それを心から実感した今、私は謝るしかなかった。
しかし、瀧澤の反応は私の期待と予想を見事に裏切った。
「謝って済むかよ。俺はな、お前のそのヘラヘラして適当に物事を済ませようとする姿勢が腹立つんだよ」
「なっ…謝ってんのに、それは無くない!?」
「だから、そうやって簡単に終わらせようとすんなって。
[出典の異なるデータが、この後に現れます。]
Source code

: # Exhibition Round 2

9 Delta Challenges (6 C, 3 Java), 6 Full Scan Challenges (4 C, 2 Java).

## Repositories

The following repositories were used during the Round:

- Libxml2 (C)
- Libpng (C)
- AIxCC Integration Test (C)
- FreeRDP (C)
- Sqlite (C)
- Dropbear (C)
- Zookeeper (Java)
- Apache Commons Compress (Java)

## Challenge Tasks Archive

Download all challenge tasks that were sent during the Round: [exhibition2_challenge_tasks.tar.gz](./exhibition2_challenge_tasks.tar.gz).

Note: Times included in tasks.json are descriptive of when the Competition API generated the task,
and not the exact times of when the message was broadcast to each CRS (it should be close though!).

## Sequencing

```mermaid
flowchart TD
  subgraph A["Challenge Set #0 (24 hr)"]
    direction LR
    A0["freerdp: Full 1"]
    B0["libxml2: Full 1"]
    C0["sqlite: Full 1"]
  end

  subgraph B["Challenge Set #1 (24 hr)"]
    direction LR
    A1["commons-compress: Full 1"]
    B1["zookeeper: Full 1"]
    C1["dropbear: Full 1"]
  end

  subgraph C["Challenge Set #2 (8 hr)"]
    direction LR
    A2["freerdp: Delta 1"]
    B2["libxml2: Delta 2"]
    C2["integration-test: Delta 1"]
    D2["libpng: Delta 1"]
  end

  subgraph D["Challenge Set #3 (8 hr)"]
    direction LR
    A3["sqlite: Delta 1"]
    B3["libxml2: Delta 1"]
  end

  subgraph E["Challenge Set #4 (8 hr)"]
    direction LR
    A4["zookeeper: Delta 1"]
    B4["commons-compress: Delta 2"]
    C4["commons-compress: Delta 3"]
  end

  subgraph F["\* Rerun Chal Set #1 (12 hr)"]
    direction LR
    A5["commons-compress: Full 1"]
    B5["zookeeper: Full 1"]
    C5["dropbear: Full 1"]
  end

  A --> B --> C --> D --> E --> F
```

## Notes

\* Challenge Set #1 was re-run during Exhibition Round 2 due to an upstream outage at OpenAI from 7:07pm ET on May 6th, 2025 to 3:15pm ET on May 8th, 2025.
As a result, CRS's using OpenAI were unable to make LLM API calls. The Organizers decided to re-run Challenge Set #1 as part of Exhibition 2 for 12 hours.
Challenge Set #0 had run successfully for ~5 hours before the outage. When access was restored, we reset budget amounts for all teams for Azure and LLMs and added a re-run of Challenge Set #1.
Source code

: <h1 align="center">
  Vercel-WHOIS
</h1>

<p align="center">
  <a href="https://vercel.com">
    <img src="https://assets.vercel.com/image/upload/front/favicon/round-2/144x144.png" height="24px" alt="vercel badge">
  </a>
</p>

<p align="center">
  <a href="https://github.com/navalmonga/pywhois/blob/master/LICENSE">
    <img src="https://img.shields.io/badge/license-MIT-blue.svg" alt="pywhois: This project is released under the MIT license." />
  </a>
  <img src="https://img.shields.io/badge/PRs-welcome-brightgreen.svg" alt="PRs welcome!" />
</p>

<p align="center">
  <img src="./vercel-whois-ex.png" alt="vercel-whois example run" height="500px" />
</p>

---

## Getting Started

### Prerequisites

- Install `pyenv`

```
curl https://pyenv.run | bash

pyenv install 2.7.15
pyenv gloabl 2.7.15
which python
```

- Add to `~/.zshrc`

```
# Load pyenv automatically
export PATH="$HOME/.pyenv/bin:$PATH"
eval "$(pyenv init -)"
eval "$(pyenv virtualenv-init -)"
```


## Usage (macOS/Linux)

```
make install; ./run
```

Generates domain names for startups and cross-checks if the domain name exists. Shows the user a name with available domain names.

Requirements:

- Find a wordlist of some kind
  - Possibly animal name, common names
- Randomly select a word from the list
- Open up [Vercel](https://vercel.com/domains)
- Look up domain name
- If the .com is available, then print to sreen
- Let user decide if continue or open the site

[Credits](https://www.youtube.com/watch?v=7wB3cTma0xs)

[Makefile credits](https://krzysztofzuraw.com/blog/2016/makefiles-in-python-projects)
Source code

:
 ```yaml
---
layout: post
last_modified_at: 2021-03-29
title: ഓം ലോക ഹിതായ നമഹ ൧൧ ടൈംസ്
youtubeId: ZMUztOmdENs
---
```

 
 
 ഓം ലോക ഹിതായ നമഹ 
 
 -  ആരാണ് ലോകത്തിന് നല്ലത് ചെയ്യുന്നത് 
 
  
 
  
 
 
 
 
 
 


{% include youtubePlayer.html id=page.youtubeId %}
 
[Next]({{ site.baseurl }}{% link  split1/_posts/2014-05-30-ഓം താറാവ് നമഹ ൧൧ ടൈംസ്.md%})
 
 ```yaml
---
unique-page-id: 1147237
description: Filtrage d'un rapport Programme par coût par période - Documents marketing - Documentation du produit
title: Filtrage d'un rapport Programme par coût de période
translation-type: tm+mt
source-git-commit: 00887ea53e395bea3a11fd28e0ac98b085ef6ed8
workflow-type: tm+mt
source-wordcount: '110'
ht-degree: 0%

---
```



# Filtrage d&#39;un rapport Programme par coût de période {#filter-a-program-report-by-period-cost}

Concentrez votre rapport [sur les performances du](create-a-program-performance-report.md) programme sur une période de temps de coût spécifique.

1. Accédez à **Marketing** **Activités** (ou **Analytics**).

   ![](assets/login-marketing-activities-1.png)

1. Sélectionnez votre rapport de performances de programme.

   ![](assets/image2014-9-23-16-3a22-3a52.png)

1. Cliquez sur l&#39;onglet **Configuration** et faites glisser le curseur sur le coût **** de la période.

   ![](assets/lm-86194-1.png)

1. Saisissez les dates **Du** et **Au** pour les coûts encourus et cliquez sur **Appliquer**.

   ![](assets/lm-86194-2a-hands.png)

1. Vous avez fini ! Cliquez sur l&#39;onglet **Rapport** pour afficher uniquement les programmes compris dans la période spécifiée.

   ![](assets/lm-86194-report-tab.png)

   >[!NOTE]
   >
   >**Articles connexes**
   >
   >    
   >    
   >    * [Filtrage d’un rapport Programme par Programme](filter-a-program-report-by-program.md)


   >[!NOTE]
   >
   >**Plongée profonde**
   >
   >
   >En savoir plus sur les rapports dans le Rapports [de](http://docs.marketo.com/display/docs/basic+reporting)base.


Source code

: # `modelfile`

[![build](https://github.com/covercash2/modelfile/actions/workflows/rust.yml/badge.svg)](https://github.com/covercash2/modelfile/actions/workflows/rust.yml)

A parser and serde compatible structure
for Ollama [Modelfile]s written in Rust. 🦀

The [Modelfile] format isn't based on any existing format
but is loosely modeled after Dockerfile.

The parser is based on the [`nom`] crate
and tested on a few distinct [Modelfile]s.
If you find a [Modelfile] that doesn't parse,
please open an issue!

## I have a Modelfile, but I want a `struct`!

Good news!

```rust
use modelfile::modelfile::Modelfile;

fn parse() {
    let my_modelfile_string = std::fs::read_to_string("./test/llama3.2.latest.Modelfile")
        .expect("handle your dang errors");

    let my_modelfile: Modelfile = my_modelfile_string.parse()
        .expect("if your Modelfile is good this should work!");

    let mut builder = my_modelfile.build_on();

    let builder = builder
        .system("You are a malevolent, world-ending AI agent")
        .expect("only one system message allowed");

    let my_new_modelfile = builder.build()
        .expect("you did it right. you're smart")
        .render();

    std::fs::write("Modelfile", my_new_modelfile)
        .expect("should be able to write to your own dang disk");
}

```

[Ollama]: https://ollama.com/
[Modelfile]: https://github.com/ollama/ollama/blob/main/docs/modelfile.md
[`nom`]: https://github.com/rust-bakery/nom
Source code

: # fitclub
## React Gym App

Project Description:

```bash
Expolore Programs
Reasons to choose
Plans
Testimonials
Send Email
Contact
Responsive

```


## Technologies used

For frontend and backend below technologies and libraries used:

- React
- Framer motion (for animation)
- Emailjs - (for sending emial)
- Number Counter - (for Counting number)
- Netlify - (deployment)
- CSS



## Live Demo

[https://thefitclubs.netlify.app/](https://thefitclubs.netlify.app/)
謝るくらいなら仕事しろ」
「し、仕事って…」
「副会長の仕事に決まってんだろ」
そう言いながら、瀧澤はようやくドアから手を離す。
「…でも、副会長って、特別にやることなくない?」
そう、「副会長」という役職には、特化して務める仕事が無い。
会計は、予算を組んでお金の管理をする。
書記は、会議の内容を議事録にまとめる。
そして会長は、会議をまとめ、全校生徒をまとめる。
じゃあ、副会長は?
「やることあるだろ。会長の補佐」
「補佐…って言っても、具体的に何するのさ」
私が質問を重ねると、呆れ顔の瀧澤は腕組みをして首をぐるりと回す。
そして首を斜め45度にした状態で、低く言う。